→ INPUT
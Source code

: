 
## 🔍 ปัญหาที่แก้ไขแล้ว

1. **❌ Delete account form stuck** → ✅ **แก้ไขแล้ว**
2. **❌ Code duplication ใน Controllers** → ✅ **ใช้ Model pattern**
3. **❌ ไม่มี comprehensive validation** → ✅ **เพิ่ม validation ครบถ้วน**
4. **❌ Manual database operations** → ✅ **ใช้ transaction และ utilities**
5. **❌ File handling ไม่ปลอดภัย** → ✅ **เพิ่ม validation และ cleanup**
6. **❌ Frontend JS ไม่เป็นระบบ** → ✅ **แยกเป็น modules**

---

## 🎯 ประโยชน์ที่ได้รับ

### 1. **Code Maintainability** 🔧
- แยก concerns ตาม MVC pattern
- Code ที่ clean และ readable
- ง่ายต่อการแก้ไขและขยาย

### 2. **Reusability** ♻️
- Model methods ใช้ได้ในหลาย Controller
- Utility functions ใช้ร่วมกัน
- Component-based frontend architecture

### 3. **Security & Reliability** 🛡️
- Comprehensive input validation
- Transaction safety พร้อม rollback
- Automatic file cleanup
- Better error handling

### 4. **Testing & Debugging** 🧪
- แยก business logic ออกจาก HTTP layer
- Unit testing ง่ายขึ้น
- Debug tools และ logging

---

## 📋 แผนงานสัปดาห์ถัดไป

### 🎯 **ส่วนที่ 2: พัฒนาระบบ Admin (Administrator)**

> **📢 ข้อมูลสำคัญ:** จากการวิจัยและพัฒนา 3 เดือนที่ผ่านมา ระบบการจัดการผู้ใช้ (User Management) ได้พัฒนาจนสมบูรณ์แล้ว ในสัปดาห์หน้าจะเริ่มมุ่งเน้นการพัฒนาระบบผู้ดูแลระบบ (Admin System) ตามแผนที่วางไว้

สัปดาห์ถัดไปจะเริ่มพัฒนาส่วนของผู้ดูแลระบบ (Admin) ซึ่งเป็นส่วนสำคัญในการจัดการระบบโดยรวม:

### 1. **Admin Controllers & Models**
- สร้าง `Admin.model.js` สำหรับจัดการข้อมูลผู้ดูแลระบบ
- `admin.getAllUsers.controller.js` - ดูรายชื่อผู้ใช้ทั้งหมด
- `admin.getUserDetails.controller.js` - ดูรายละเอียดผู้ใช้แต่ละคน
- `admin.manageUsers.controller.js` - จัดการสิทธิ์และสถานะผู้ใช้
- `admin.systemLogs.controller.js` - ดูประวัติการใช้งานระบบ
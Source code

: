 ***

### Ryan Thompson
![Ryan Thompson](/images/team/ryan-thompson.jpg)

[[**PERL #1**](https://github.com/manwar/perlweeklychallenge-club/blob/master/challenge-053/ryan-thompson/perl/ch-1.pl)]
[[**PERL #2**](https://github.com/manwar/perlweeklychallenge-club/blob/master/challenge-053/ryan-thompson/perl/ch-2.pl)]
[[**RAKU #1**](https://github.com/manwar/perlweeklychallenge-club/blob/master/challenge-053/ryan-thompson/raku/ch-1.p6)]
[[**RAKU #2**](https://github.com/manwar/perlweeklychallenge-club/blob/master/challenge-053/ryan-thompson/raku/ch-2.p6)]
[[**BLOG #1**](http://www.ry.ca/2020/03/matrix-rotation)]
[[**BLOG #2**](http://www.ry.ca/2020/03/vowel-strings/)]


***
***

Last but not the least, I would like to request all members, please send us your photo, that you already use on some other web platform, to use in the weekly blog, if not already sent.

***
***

→ ACTION ITEM
Would you output the lines from the one that contains "[[**BLOG #2**](http://www.ry.ca/2020/03/vowel-strings/)]" to the end of the data, both ends included, exactly as they appear?

→ ANSWER TO THE PROBLEM
[[**BLOG #2**](http://www.ry.ca/2020/03/vowel-strings/)]


***
***

Last but not the least, I would like to request all members, please send us your photo, that you already use on some other web platform, to use in the weekly blog, if not already sent.

***
***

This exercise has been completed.